Well here is a link from AnandTech: *www.anandtech.com/casecooling/showdoc.aspx?i=2525&p=13

And here is the link from Antec's site: *www.antec.com/us/productDetails.php?ProdID=15138

The finishing of the case is really good and assembling the components in it is real easy thing.FEEL IT TO BELIEVE IT.


----------



## geekysage (Oct 23, 2005)

harish_21_10 said:
			
		

> suhas_sm wrote:
> does that card also comprise of tv tuner built ?
> 
> If talking about a TV-out then i already mentioned it my first post.And if u are asking about a tv-tuner card build in with the vid card then let me tell that *no vid card has a tv-tuner built in*.

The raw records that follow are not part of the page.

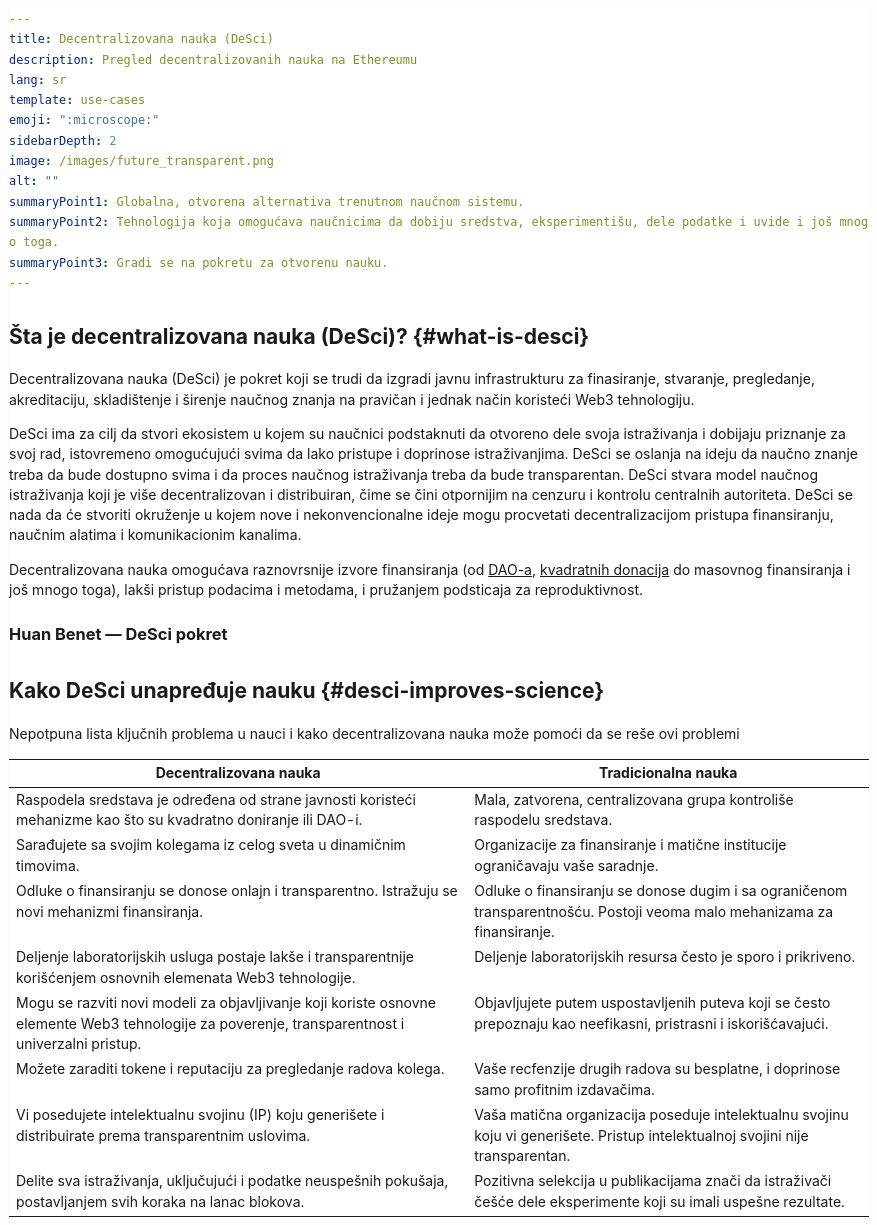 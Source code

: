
 ```yaml
---
title: Decentralizovana nauka (DeSci)
description: Pregled decentralizovanih nauka na Ethereumu
lang: sr
template: use-cases
emoji: ":microscope:"
sidebarDepth: 2
image: /images/future_transparent.png
alt: ""
summaryPoint1: Globalna, otvorena alternativa trenutnom naučnom sistemu.
summaryPoint2: Tehnologija koja omogućava naučnicima da dobiju sredstva, eksperimentišu, dele podatke i uvide i još mnogo toga.
summaryPoint3: Gradi se na pokretu za otvorenu nauku.
---
```


## Šta je decentralizovana nauka (DeSci)? {#what-is-desci}

Decentralizovana nauka (DeSci) je pokret koji se trudi da izgradi javnu infrastrukturu za finasiranje, stvaranje, pregledanje, akreditaciju, skladištenje i širenje naučnog znanja na pravičan i jednak način koristeći Web3 tehnologiju.

DeSci ima za cilj da stvori ekosistem u kojem su naučnici podstaknuti da otvoreno dele svoja istraživanja i dobijaju priznanje za svoj rad, istovremeno omogućujući svima da lako pristupe i doprinose istraživanjima. DeSci se oslanja na ideju da naučno znanje treba da bude dostupno svima i da proces naučnog istraživanja treba da bude transparentan. DeSci stvara model naučnog istraživanja koji je više decentralizovan i distribuiran, čime se čini otpornijim na cenzuru i kontrolu centralnih autoriteta. DeSci se nada da će stvoriti okruženje u kojem nove i nekonvencionalne ideje mogu procvetati decentralizacijom pristupa finansiranju, naučnim alatima i komunikacionim kanalima.

Decentralizovana nauka omogućava raznovrsnije izvore finansiranja (od [DAO-a](/dao/), [kvadratnih donacija](https://papers.ssrn.com/sol3/papers.cfm?abstract_id=2003531) do masovnog finansiranja i još mnogo toga), lakši pristup podacima i metodama, i pružanjem podsticaja za reproduktivnost.

### Huan Benet — DeSci pokret

<YouTube id="5ORvbCIW39o" />

## Kako DeSci unapređuje nauku {#desci-improves-science}

Nepotpuna lista ključnih problema u nauci i kako decentralizovana nauka može pomoći da se reše ovi problemi

| **Decentralizovana nauka**                                                                                                                       | **Tradicionalna nauka**                                                                                                         |
| ------------------------------------------------------------------------------------------------------------------------------------------------ | ------------------------------------------------------------------------------------------------------------------------------- |
| Raspodela sredstava je određena od strane javnosti koristeći mehanizme kao što su kvadratno doniranje ili DAO-i.                                 | Mala, zatvorena, centralizovana grupa kontroliše raspodelu sredstava.                                                           |
| Sarađujete sa svojim kolegama iz celog sveta u dinamičnim timovima.                                                                              | Organizacije za finansiranje i matične institucije ograničavaju vaše saradnje.                                                  |
| Odluke o finansiranju se donose onlajn i transparentno. Istražuju se novi mehanizmi finansiranja.                                                | Odluke o finansiranju se donose dugim i sa ograničenom transparentnošću. Postoji veoma malo mehanizama za finansiranje.         |
| Deljenje laboratorijskih usluga postaje lakše i transparentnije korišćenjem osnovnih elemenata Web3 tehnologije.                                 | Deljenje laboratorijskih resursa često je sporo i prikriveno.                                                                   |
| Mogu se razviti novi modeli za objavljivanje koji koriste osnovne elemente Web3 tehnologije za poverenje, transparentnost i univerzalni pristup. | Objavljujete putem uspostavljenih puteva koji se često prepoznaju kao neefikasni, pristrasni i iskorišćavajući.                 |
| Možete zaraditi tokene i reputaciju za pregledanje radova kolega.                                                                                | Vaše recfenzije drugih radova su besplatne, i doprinose samo profitnim izdavačima.                                              |
| Vi posedujete intelektualnu svojinu (IP) koju generišete i distribuirate prema transparentnim uslovima.                                          | Vaša matična organizacija poseduje intelektualnu svojinu koju vi generišete. Pristup intelektualnoj svojini nije transparentan. |
| Delite sva istraživanja, uključujući i podatke neuspešnih pokušaja, postavljanjem svih koraka na lanac blokova.                                  | Pozitivna selekcija u publikacijama znači da istraživači češće dele eksperimente koji su imali uspešne rezultate.               |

what the heck? have u never heard about ATI All-in-Wonder series? there are many other video cards that have a TV tuner built in.


----------



## harish_21_10 (Oct 24, 2005)

geekysage said:
			
		

> harish_21_10 said:
> 
> 
> 
> ...


I never heard of them.How will be the reception quality of these tv-tuner's?any link to get some good information on them?


----------



## choudang (Oct 24, 2005)

GOOD rig for  the gaming


----------



## vishalbhatia (Oct 24, 2005)

Great, congrats man for your new gaming rig and whats about pics? have fuN!


----------



## Tech&ME (Oct 24, 2005)

harish_21_10 said:
			
		

> geekysage said:
> 
> 
> 
> ...



Here is the link
*www.ati.com/products/radeonx800/aiwx800xl/index.html

Can someone tell me if this card is available in India or not. 
And can someone also tell be if this card is better then XFX 6600GT or not.

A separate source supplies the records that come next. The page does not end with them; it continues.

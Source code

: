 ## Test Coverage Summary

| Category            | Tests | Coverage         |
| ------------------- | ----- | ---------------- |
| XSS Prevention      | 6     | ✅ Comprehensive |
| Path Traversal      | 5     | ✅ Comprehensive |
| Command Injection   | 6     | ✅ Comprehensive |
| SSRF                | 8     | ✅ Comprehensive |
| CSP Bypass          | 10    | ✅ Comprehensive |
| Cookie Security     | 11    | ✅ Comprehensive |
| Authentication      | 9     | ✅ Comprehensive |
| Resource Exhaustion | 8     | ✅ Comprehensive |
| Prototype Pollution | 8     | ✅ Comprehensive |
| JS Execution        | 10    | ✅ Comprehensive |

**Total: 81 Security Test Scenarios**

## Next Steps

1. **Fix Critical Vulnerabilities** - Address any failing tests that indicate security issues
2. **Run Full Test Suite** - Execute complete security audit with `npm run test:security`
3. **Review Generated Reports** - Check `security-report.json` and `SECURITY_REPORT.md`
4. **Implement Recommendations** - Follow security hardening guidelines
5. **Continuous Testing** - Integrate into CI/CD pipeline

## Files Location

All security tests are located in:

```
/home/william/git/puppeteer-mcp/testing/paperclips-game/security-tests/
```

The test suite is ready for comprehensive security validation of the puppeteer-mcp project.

Do anyone here recommend this card ?


----------



## geekysage (Oct 25, 2005)

If it counts, take my recommendation for that card. One of my friend runs his rig on that card and believe me, the card is as smooth as honey 

haven't done any benchmarks but afaik x800xl would beat the crap out of 6600GT.


----------



## Tech&ME (Oct 25, 2005)

geekysage said:
			
		

> If it counts, take my recommendation for that card. One of my friend runs his rig on that card and believe me, the card is as smooth as honey
> 
> haven't done any benchmarks but afaik x800xl would beat the **** out of 6600GT.

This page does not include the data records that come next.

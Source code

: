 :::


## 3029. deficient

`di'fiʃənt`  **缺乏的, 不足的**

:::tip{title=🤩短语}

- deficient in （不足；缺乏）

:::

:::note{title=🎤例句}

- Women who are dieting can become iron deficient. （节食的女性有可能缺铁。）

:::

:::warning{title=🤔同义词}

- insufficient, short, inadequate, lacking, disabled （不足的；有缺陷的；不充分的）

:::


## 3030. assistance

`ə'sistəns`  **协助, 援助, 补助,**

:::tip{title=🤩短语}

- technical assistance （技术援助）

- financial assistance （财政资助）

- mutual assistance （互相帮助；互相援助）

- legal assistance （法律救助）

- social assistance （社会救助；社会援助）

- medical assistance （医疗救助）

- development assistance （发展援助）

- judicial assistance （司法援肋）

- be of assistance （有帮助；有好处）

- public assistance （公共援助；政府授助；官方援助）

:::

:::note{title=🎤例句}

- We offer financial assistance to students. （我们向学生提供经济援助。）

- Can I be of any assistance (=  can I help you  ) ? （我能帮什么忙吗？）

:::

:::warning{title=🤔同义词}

I don't know if you are really from USA or India. But if you are in India and if your friend is using it then can you tell me the price of this card in Indian Rupees please. And possibly where can I buy this card in India.


And for other members in this forum please let me know your suggestions on this 

*For Admin and Modarators *: Should I start a new topic on this for better results in the Hardware section of the forum, Can I do so ?


----------



## blade_runner (Oct 25, 2005)

Tech&ME said:
			
		

> geekysage said:
> 
> 
> 
> ...


A powercolor x800xl is around 18.5k while a sapphire non-vivo x800xl is around 16.5k i think. take your pick.


----------



## geekysage (Oct 25, 2005)

Tech&ME said:
			
		

> I don't know if you are really from USA or India.


Well, i am ofcourse from India but presently *kinda* settled in states.

@blade_runner: geez, that's costly! The original* ATI X800XL all-in-wonder sells for $300 here, that is Rs.13.5K @ 45rs./$.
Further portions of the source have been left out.